▸ Extracted records
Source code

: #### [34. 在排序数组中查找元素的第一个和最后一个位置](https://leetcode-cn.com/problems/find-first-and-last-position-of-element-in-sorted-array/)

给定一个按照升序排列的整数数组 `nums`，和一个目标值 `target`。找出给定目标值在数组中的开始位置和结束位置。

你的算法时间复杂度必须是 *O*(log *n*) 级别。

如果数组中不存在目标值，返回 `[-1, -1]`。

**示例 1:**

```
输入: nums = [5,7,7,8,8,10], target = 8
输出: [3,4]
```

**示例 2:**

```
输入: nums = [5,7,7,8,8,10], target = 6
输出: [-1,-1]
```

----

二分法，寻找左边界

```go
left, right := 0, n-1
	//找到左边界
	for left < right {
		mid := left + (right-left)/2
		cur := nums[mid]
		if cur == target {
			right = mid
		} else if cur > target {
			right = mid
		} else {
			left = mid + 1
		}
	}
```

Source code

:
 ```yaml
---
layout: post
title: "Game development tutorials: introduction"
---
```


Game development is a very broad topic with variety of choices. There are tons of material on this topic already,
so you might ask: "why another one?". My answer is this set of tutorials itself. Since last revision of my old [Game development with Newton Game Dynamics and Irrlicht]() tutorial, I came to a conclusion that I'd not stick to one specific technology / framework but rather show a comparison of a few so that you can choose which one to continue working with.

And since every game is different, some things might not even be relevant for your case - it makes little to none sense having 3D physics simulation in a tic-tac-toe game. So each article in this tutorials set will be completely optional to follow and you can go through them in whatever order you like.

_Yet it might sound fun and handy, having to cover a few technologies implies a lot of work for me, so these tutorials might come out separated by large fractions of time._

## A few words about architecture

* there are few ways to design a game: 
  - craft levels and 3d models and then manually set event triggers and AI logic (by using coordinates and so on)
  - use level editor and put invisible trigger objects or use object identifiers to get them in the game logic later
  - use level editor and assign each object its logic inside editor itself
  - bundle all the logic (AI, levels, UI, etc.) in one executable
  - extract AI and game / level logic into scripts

▸ What you should do
Only the number is wanted: how many lines in the entries above include the word "left"?

▸ Task result
4